Leben nachholen

Mir geht es gut. Und diesmal meine ich das auch so. Im Großen und Ganzen geht es mir gut und vor allem besser als mein gesamtes bisheriges Leben zuvor. Anteil daran hat in meinen Augen vor allem die Traumatherapie und auch, dass ich auf mein Gefühl hörte und beschloss, im letzten Jahr endlich meinen Abschluss nachzuholen(der dritte Versuch). Bisher konnte ich das zur Schule gehen nicht meistern und landete immer nach ungefähr einem halben Jahr suizidgefährdet in einer Klinik. Heute ist das für mich unvorstellbar. In meiner Hausarztpraxis werde ich jedes Mal gefragt, ob ich zurzeit suizidgefährdet sei, was mich jedes Mal überrascht. Ich denke sie fragen das aufgrund meiner Diagnosen, was ich verantwortungsvoll finde. Noch besser ist allerdings, dass ich nicht mal in Krisen(welche es letztes Jahr auch gab) daran dachte. Der Lockdown war für meine schulische Laufbahn tatsächlich ein Geschenk, weil ich mich in meinem geschützten Raum, ohne triggernde Interaktionen, ganz auf den Schulstoff konzentrieren konnte. Umso erfreuter war ich natürlich, dass diese Zeit der harten Arbeit sich in Form guter Noten auszahlte. Es gibt mir ein Vertrauen in meine Fähigkeiten zurück. Dass ich etwas schaffen kann, nicht nur, weil ich es möchte, sondern auch, weil ich stabil genug bin das zu tun. Gestern habe ich meine letzte Prüfung in Englisch geschrieben und erschien mit einem breiten Grinsen. Meine Mitschüler schauten irritiert, aber ich rief nur: „UNSERE LETZTE PRÜFUNG WUHUU!“ Für mich war es ein unglaublich schönes Gefühl so weit gekommen zu sein.
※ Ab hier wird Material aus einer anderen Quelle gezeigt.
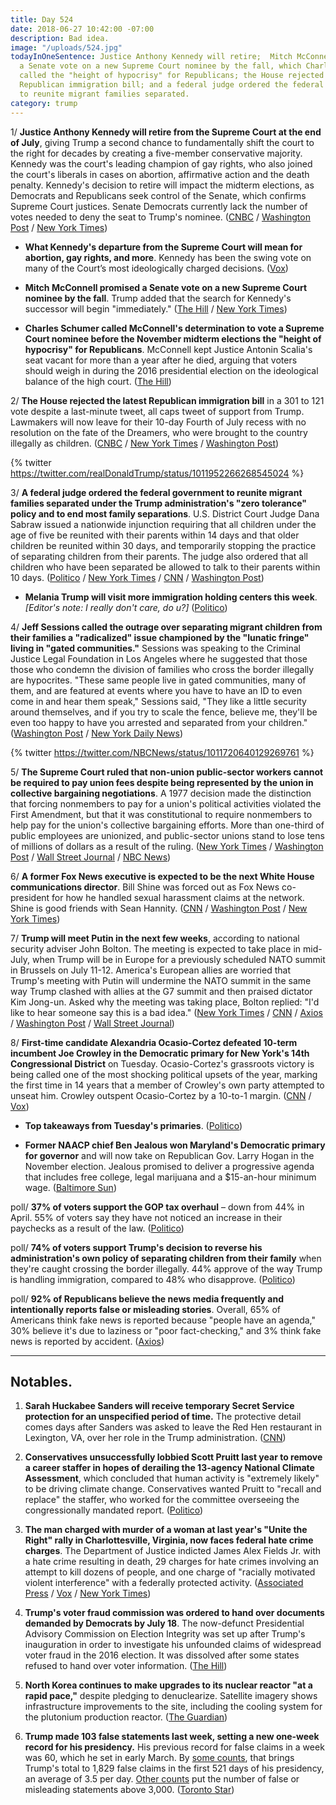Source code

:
 ```yaml
---
title: Day 524
date: 2018-06-27 10:42:00 -07:00
description: Bad idea.
image: "/uploads/524.jpg"
todayInOneSentence: Justice Anthony Kennedy will retire;  Mitch McConnell promised
  a Senate vote on a new Supreme Court nominee by the fall, which Charles Schumer
  called the "height of hypocrisy" for Republicans; the House rejected the latest
  Republican immigration bill; and a federal judge ordered the federal government
  to reunite migrant families separated.
category: trump
---
```


1/ **Justice Anthony Kennedy will retire from the Supreme Court at the end of July**, giving Trump a second chance to fundamentally shift the court to the right for decades by creating a five-member conservative majority. Kennedy was the court's leading champion of gay rights, who also joined the court's liberals in cases on abortion, affirmative action and the death penalty. Kennedy's decision to retire will impact the midterm elections, as Democrats and Republicans seek control of the Senate, which confirms Supreme Court justices. Senate Democrats currently lack the number of votes needed to deny the seat to Trump's nominee. ([CNBC](https://www.cnbc.com/2018/06/27/anthony-kennedy-retiring-from-supreme-court.html) / [Washington Post](https://www.washingtonpost.com/politics/courts_law/justice-kennedy-the-pivotal-swing-vote-on-the-supreme-court-announces-retirement/2018/06/27/a40a8c64-5932-11e7-a204-ad706461fa4f_story.html) / [New York Times](https://www.nytimes.com/2018/06/27/us/politics/anthony-kennedy-retire-supreme-court.html))

* **What Kennedy's departure from the Supreme Court will mean for abortion, gay rights, and more**. Kennedy has been the swing vote on many of the Court’s most ideologically charged decisions. ([Vox](https://www.vox.com/policy-and-politics/2018/6/25/17461318/anthony-kennedy-ideology-retirement-supreme-court))

* **Mitch McConnell promised a Senate vote on a new Supreme Court nominee by the fall**. Trump added that the search for Kennedy's successor will begin "immediately." ([The Hill](http://thehill.com/homenews/senate/394454-mcconnell-senate-will-vote-on-supreme-court-nominee-this-fall) / [New York Times](https://www.nytimes.com/2018/06/27/us/politics/mcconnell-supreme-court-vote.html))

* **Charles Schumer called McConnell's determination to vote a Supreme Court nominee before the November midterm elections the "height of hypocrisy" for Republicans**. McConnell kept Justice Antonin Scalia's seat vacant for more than a year after he died, arguing that voters should weigh in during the 2016 presidential election on the ideological balance of the high court. ([The Hill](http://thehill.com/homenews/senate/394479-schumer-height-of-hypocrisy-to-vote-on-supreme-court-nominee-this-year))

2/ **The House rejected the latest Republican immigration bill** in a 301 to 121 vote despite a last-minute tweet, all caps tweet of support from Trump. Lawmakers will now leave for their 10-day Fourth of July recess with no resolution on the fate of the Dreamers, who were brought to the country illegally as children. ([CNBC](https://www.cnbc.com/2018/06/27/house-rejects-latest-republican-immigration-bill.html) / [New York Times](https://www.nytimes.com/2018/06/27/us/politics/trump-immigration-house-vote.html) / [Washington Post](https://www.washingtonpost.com/politics/trump-using-all-caps-in-a-tweet-urges-passage-of-the-house-gop-immigration-bill/2018/06/27/989b2ad8-7960-11e8-80be-6d32e182a3bc_story.html))

{% twitter https://twitter.com/realDonaldTrump/status/1011952266268545024 %}

3/ **A federal judge ordered the federal government to reunite migrant families separated under the Trump administration's "zero tolerance" policy and to end most family separations**. U.S. District Court Judge Dana Sabraw issued a nationwide injunction requiring that all children under the age of five be reunited with their parents within 14 days and that older children be reunited within 30 days, and temporarily stopping the practice of separating children from their parents. The judge also ordered that all children who have been separated be allowed to talk to their parents within 10 days. ([Politico](https://www.politico.com/story/2018/06/26/judge-orders-trump-reunite-migrant-families-678809) / [New York Times](https://www.nytimes.com/2018/06/26/us/politics/family-separations-congress-states.html) / [CNN](https://www.cnn.com/2018/06/26/politics/federal-court-order-family-separations/index.html) / [Washington Post](https://www.washingtonpost.com/news/morning-mix/wp/2018/06/27/federal-judge-enjoins-separation-of-migrant-children-orders-family-reunification/))

* **Melania Trump will visit more immigration holding centers this week**. *\[Editor's note: I really don't care, do u?\]* ([Politico](https://www.politico.com/story/2018/06/27/melania-trump-immigration-centers-jacket-678818))

4/ **Jeff Sessions called the outrage over separating migrant children from their families a "radicalized" issue championed by the "lunatic fringe" living in "gated communities."** Sessions was speaking to the Criminal Justice Legal Foundation in Los Angeles where he suggested that those those who condemn the division of families who cross the border illegally are hypocrites. "These same people live in gated communities, many of them, and are featured at events where you have to have an ID to even come in and hear them speak," Sessions said, "They like a little security around themselves, and if you try to scale the fence, believe me, they'll be even too happy to have you arrested and separated from your children." ([Washington Post](https://www.washingtonpost.com/news/morning-mix/wp/2018/06/27/jeff-sessions-finds-some-humor-in-the-migrant-children-controversy/) / [New York Daily News](http://www.nydailynews.com/news/national/ny-news-sessions-families-06272018-story.html))

{% twitter https://twitter.com/NBCNews/status/1011720640129269761 %}

5/ **The Supreme Court ruled that non-union public-sector workers cannot be required to pay union fees despite being represented by the union in collective bargaining negotiations**. A 1977 decision made the distinction that forcing nonmembers to pay for a union's political activities violated the First Amendment, but that it was constitutional to require nonmembers to help pay for the union's collective bargaining efforts. More than one-third of public employees are unionized, and public-sector unions stand to lose tens of millions of dollars as a result of the ruling. ([New York Times](https://www.nytimes.com/2018/06/27/us/politics/supreme-court-unions-organized-labor.html) / [Washington Post](https://www.washingtonpost.com/politics/courts_law/supreme-court-rules-against-public-unions-collecting-fees-for-nonmembers/2018/06/27/ccdf6bf4-7a0c-11e8-80be-6d32e182a3bc_story.html) / [Wall Street Journal](https://www.wsj.com/articles/supreme-court-deals-blow-to-public-sector-unions-1530108179) / [NBC News](https://www.nbcnews.com/politics/supreme-court/supreme-court-ruling-major-blow-public-worker-unions-n872971))

6/ **A former Fox News executive is expected to be the next White House communications director**. Bill Shine was forced out as Fox News co-president for how he handled sexual harassment claims at the network. Shine is good friends with Sean Hannity. ([CNN](https://www.cnn.com/2018/06/27/politics/bill-shine-donald-trump-communications-director/index.html) / [Washington Post](https://www.washingtonpost.com/politics/trump-in-talks-with-former-fox-news-executive-shine-about-joining-white-house/2018/06/27/71724936-7a24-11e8-8df3-007495a78738_story.html) / [New York Times](https://www.nytimes.com/2018/06/27/us/politics/bill-shine-white-house-trump.html))

7/ **Trump will meet Putin in the next few weeks**, according to national security adviser John Bolton. The meeting is expected to take place in mid-July, when Trump will be in Europe for a previously scheduled NATO summit in Brussels on July 11-12. America's European allies are worried that Trump's meeting with Putin will undermine the NATO summit in the same way Trump clashed with allies at the G7 summit and then praised dictator Kim Jong-un. Asked why the meeting was taking place, Bolton replied: "I'd like to hear someone say this is a bad idea." ([New York Times](https://www.nytimes.com/2018/06/27/world/europe/bolton-moscow-putin-trump.html) / [CNN](https://www.cnn.com/2018/06/27/politics/donald-trump-putin-nato/index.html) / [Axios](https://www.axios.com/nato-allies-europe-fear-donald-trump-vladimir-putin-summit-3e467c6a-1f49-450d-b39b-ed7e6ddec61a.html) / [Washington Post](https://www.washingtonpost.com/world/europe/bolton-putin-to-meet-in-the-kremlin-to-plan-trump-putin-summit/2018/06/27/64c190a4-79e6-11e8-93cc-6d3beccdd7a3_story.html) / [Wall Street Journal](https://www.wsj.com/articles/donald-trump-vladimir-putin-to-hold-summit-kremlin-official-says-1530113119))

8/ **First-time candidate Alexandria Ocasio-Cortez defeated 10-term incumbent Joe Crowley in the Democratic primary for New York's 14th Congressional District** on Tuesday. Ocasio-Cortez's grassroots victory is being called one of the most shocking political upsets of the year, marking the first time in 14 years that a member of Crowley's own party attempted to unseat him. Crowley outspent Ocasio-Cortez by a 10-to-1 margin. ([CNN](https://www.cnn.com/2018/06/26/politics/alexandria-ocasio-cortez-joe-crowley-new-york-14-primary/index.html) / [Vox](https://www.vox.com/policy-and-politics/2018/6/26/17506970/alexandria-ocasio-cortez-joe-crowley-primary-new-york))

* **Top takeaways from Tuesday's primaries**. ([Politico](https://www.politico.com/story/2018/06/27/2018-primary-election-results-analysis-678811))

* **Former NAACP chief Ben Jealous won Maryland's Democratic primary for governor** and will now take on Republican Gov. Larry Hogan in the November election. Jealous promised to deliver a progressive agenda that includes free college, legal marijuana and a $15-an-hour minimum wage. ([Baltimore Sun](http://www.baltimoresun.com/news/maryland/politics/bs-md-governor-primary-20180626-story.html))

poll/ **37% of voters support the GOP tax overhaul** – down from 44% in April. 55% of voters say they have not noticed an increase in their paychecks as a result of the law. ([Politico](https://www.politico.com/story/2018/06/27/poll-gop-tax-law-656387))

poll/ **74% of voters support Trump's decision to reverse his administration's own policy of separating children from their family** when they're caught crossing the border illegally. 44% approve of the way Trump is handling immigration, compared to 48% who disapprove. ([Politico](https://www.politico.com/story/2018/06/27/poll-trumps-family-separations-678812))

poll/ **92% of Republicans believe the news media frequently and intentionally reports false or misleading stories**. Overall, 65% of Americans think fake news is reported because "people have an agenda," 30% believe it's due to laziness or "poor fact-checking," and 3% think fake news is reported by accident. ([Axios](https://www.axios.com/trump-effect-92-percent-republicans-media-fake-news-9c1bbf70-0054-41dd-b506-0869bb10f08c.html))

---

## Notables.

1. **Sarah Huckabee Sanders will receive temporary Secret Service protection for an unspecified period of time.** The protective detail comes days after Sanders was asked to leave the Red Hen restaurant in Lexington, VA, over her role in the Trump administration. ([CNN](https://www.cnn.com/2018/06/26/politics/sarah-sanders-secret-service-protection/index.html))

2. **Conservatives unsuccessfully lobbied Scott Pruitt last year to remove a career staffer in hopes of derailing the 13-agency National Climate Assessment**, which concluded that human activity is "extremely likely" to be driving climate change. Conservatives wanted Pruitt to "recall and replace" the staffer, who worked for the committee overseeing the congressionally mandated report. ([Politico](https://www.politico.com/story/2018/06/26/pruitt-remove-employee-thwart-climate-report-649293))

3. **The man charged with murder of a woman at last year's "Unite the Right" rally in Charlottesville, Virginia, now faces federal hate crime charges**. The Department of Justice indicted James Alex Fields Jr. with a hate crime resulting in death, 29 charges for hate crimes involving an attempt to kill dozens of people, and one charge of "racially motivated violent interference" with a federally protected activity. ([Associated Press](https://apnews.com/5c9789067c4a44f69d9620dd1e422bb2) / [Vox](https://www.vox.com/policy-and-politics/2018/6/27/17510466/unite-the-right-indictment-hate-crime) / [New York Times](https://www.nytimes.com/2018/06/27/us/politics/charlottesville-death-hate-crime-charges.html))

4. **Trump's voter fraud commission was ordered to hand over documents demanded by Democrats by July 18**. The now-defunct Presidential Advisory Commission on Election Integrity was set up after Trump's inauguration in order to investigate his unfounded claims of widespread voter fraud in the 2016 election. It was dissolved after some states refused to hand over voter information. ([The Hill](http://thehill.com/regulation/court-battles/394426-court-orders-trump-voter-fraud-commission-to-hand-over-documents-to))

5. **North Korea continues to make upgrades to its nuclear reactor "at a rapid pace,"** despite pledging to denuclearize. Satellite imagery shows infrastructure improvements to the site, including the cooling system for the plutonium production reactor. ([The Guardian](https://www.theguardian.com/world/2018/jun/27/north-korea-nuclear-reactor-upgrades-summit-pledges))

6. **Trump made 103 false statements last week, setting a new one-week record for his presidency.** His previous record for false claims in a week was 60, which he set in early March. By [some counts](https://www.thestar.com/news/world/analysis/2018/06/26/donald-trump-made-103-false-claims-last-week-shattering-his-dishonesty-record.html), that brings Trump's total to 1,829 false claims in the first 521 days of his presidency, an average of 3.5 per day. [Other counts](https://www.washingtonpost.com/news/fact-checker/wp/2018/05/01/president-trump-has-made-3001-false-or-misleading-claims-so-far/?utm_term=.346eadbc0102) put the number of false or misleading statements above 3,000. ([Toronto Star](https://www.thestar.com/news/world/analysis/2018/06/26/donald-trump-made-103-false-claims-last-week-shattering-his-dishonesty-record.html))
Mich überrollt in der letzten Zeit auch immer wieder eine Welle von Trauer. Eine Trauer, so viel verpasst zu haben und Jahre des unendlichen Leids. Auf der einen Seite freue ich mich total, doch auf der anderen Seite versetzt es mir auch einen Stich, da viele mit ca. 18 ihr Studium beginnen und Erfahrungen sammeln. Ich bin heute zehn Jahre älter und diese Zeit war komplett gefüllt mit Kämpfen und Erfahrungen, die ich lieber nicht gemacht hätte. Natürlich sagen alle immer, ich solle mich nicht vergleichen und ich wäre eben jetzt soweit. Doch der Umstand, dass es so lange dauerte, weil ich durch mehrfache Traumatisierung nicht mehr in der Lage war überhaupt richtig zu leben und das komplett neu lernen musste und auch noch weiterhin tue, das macht mich sehr traurig.

Natürlich bin ich unendlich froh darüber, wie es zurzeit läuft und ich besichtige mit meiner kleinen Schwester Anfang Juli die Stadt, in der ich gerne studieren möchte. Auch die Beziehung zu ihr hat sich im letzten Jahr sehr verbessert. Vorher hatten wir nie viel Kontakt. Sie ist auch (anders als meine andere jüngere Schwester) bereit mir zuzuhören, falls ich ihr von mir erzählen möchte. Zurzeit möchte ich das gar nicht, aber es ist ein schönes Gefühl, dass sie bereit dazu wäre mir zuzuhören.

Was ich festgestellt habe ist auch, dass sehr viele neue Themen bei mir eingezogen sind und die Beschäftigung mit Trauma und psychischen Erkrankungen in den Hintergrund tritt. Nicht, weil ich es verdränge, sondern weil mein Leben mit anderen Sachen gefüllt ist. Mir hilft es auch total zu lernen und mein Gehirn auf andere Art zu nutzen als in der Therapie. Ich bin gespannt, was mich in diesem Jahr noch an Veränderung erwarten wird. Im Juni erhalte ich schon mal mein Abschlusszeugnis!

Sowohl ein lachendes, als auch ein weinendes Auge sind bei diesem Prozess dabei.